**Exercise**
Transcribe the entire listing faithfully; every line must match the original.

══════════════════════════════

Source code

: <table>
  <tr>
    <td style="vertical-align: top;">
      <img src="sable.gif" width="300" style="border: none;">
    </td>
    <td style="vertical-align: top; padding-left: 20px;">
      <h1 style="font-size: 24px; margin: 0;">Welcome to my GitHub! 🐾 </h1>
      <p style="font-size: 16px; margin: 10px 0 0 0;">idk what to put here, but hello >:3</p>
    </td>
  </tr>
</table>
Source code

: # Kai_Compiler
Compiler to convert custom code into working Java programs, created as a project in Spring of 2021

══════════════════════════════

**Response to the exercise**
Source code

: <table>
  <tr>
    <td style="vertical-align: top;">
      <img src="sable.gif" width="300" style="border: none;">
    </td>
    <td style="vertical-align: top; padding-left: 20px;">
      <h1 style="font-size: 24px; margin: 0;">Welcome to my GitHub! 🐾 </h1>
      <p style="font-size: 16px; margin: 10px 0 0 0;">idk what to put here, but hello >:3</p>
    </td>
  </tr>
</table>
Source code

: # Kai_Compiler
Compiler to convert custom code into working Java programs, created as a project in Spring of 2021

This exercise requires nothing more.